What lines of the data hold the string "nazwie"? Pull each one out.

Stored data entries
============================================================

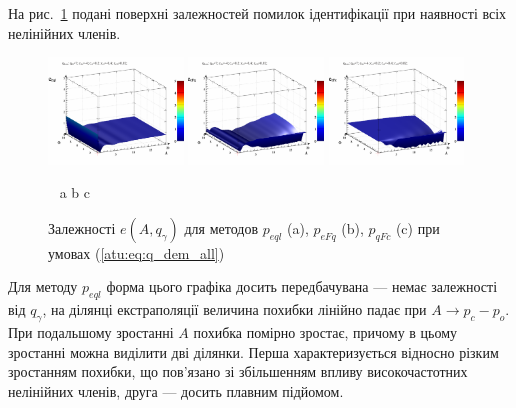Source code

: На рис.~\ref{atu:f:qsl_pe_A_qg_all} подані поверхні залежностей помилок ідентифікації
при наявності всіх нелінійних членів.


\begin{figure}[htb!]
  \begin{center}
    \includegraphics[width=0.32\textwidth]{p/qls_pe-p_A_qg_eql_all.png}
    \hfill
    \includegraphics[width=0.32\textwidth]{p/qls_pe-p_A_qg_eFq_all.png}
    \hfill
    \includegraphics[width=0.32\textwidth]{p/qls_pe-p_A_qg_eFc_all.png}
  \end{center}
  \vspace{-1.5ex}
  \begin{center}
    ~ \hfill a \hfill\hfill b \hfill\hfill c \hfill ~
  \end{center}
  \vspace{-2.5ex}
  \caption{Залежності $e(A,q_\gamma)$ для методов $p_{eql}$ (a), $p_{eFq}$ (b), $p_{qFc}$ (c) при умовах (\ref{atu:eq:q_dem_all})}
  \label{atu:f:qsl_pe_A_qg_all}
\end{figure}

Для методу $p_{eql}$ форма цього графіка досить передбачувана --- немає
залежності від $q_\gamma$, на ділянці екстраполяції величина похибки
лінійно падає при $A \to p_c - p_o$. При подальшому зростанні $A$ похибка
помірно зростає, причому в цьому зростанні можна виділити дві ділянки. Перша
характеризується відносно різким зростанням похибки, що пов'язано зі збільшенням
впливу високочастотних нелінійних членів, друга --- досить плавним підйомом.

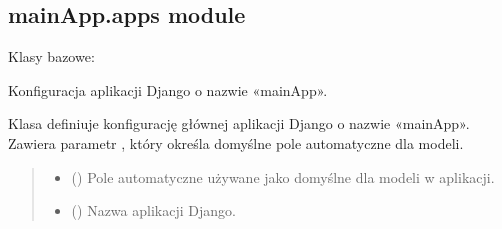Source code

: \documentclass[letterpaper,10pt,polish]{sphinxmanual}
\begin{document}
\subsection{mainApp.apps module}
\label{\detokenize{mainApp:module-mainApp.apps}}\label{\detokenize{mainApp:mainapp-apps-module}}

\begin{fulllineitems}
\label{\detokenize{mainApp:mainApp.apps.MainappConfig}}
\pysigstartsignatures
{}
\pysigstopsignatures
\sphinxAtStartPar
Klasy bazowe: 

\sphinxAtStartPar
Konfiguracja aplikacji Django o nazwie «mainApp».

\sphinxAtStartPar
Klasa  definiuje konfigurację głównej aplikacji Django o nazwie «mainApp».
Zawiera parametr , który określa domyślne pole automatyczne dla modeli.
\begin{quote}\begin{description}
\begin{itemize}
\item {} 
\sphinxAtStartPar
{} () \textendash{} Pole automatyczne używane jako domyślne dla modeli w aplikacji.

\item {} 
\sphinxAtStartPar
{} () \textendash{} Nazwa aplikacji Django.

\end{itemize}

\end{description}\end{quote}

\begin{fulllineitems}
\label{\detokenize{mainApp:mainApp.apps.MainappConfig.default_auto_field}}
\pysigstartsignatures
{}
\pysigstopsignatures
\end{fulllineitems}


\end{fulllineitems}
\end{document}
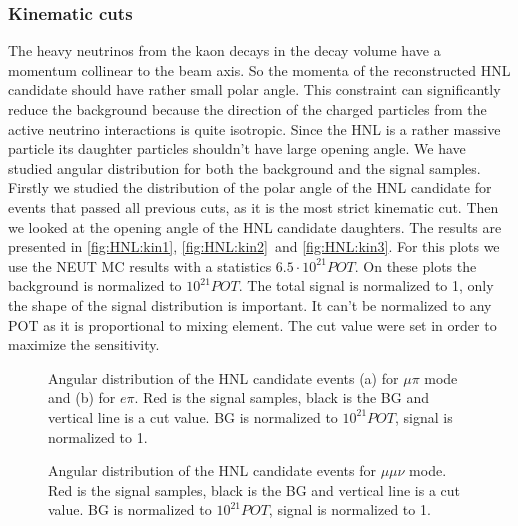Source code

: \documentclass[../main.tex]{subfiles}
\begin{document}
\subsubsection{Kinematic cuts}
The heavy neutrinos from the kaon decays in the decay volume have a momentum collinear to the beam axis. So the momenta of the reconstructed HNL candidate should have rather small polar angle. This constraint can significantly reduce the background because the direction of the charged particles from the active neutrino interactions is quite isotropic. Since the HNL is a rather massive particle its daughter particles shouldn't have large opening angle. We have studied angular distribution for both the background and the signal samples. Firstly we studied the distribution of the polar angle of the HNL candidate for events that passed all previous cuts, as it is the most strict kinematic cut. Then we looked at the opening angle of the HNL candidate daughters. The results are presented in \autoref{fig:HNL:kin1}, \autoref{fig:HNL:kin2}~and \autoref{fig:HNL:kin3}. For this plots we use the NEUT MC results with a statistics $6.5\cdot 10^{21} POT$. On these plots the background is normalized to $10^{21}POT$. The total signal is normalized to 1, only the shape of the signal distribution is important. It can't be normalized to any POT as it is proportional to mixing element. The cut value were set in order to maximize the sensitivity.

\begin{figure}[!ht]
  \begin{minipage}[h]{0.49\linewidth}
  \end{minipage}
  \hfill
  \begin{minipage}[h]{0.49\linewidth}
  \end{minipage}
  \caption{Angular distribution of the HNL candidate events (a) for $\mu\pi$ mode and (b) for $e\pi$. Red is the signal samples, black is the BG and vertical line is a cut value. BG is normalized to $10^{21}POT$, signal is normalized to 1.}
  \label{fig:HNL:kin1}
\end{figure}

\begin{figure}[!ht]
  \caption{Angular distribution of the HNL candidate events for $\mu\mu\nu$ mode. Red is the signal samples, black is the BG and vertical line is a cut value. BG is normalized to $10^{21}POT$, signal is normalized to 1.}
  \label{fig:HNL:kin2}
\end{figure}
\end{document}
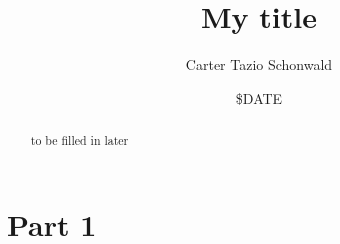 \documentclass[letterpaper,11pt,reqno]{amsart}
\begin{document}
\title{My title}
\author{Carter Tazio Schonwald}
\date{\${DATE}}
\begin{abstract}

 to be filled in later

\end{abstract}
\maketitle
\section{Part 1}
\end{document}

============================================================

:: SOLUTION ::
Konfiguracja aplikacji Django o nazwie «mainApp».
Klasa  definiuje konfigurację głównej aplikacji Django o nazwie «mainApp».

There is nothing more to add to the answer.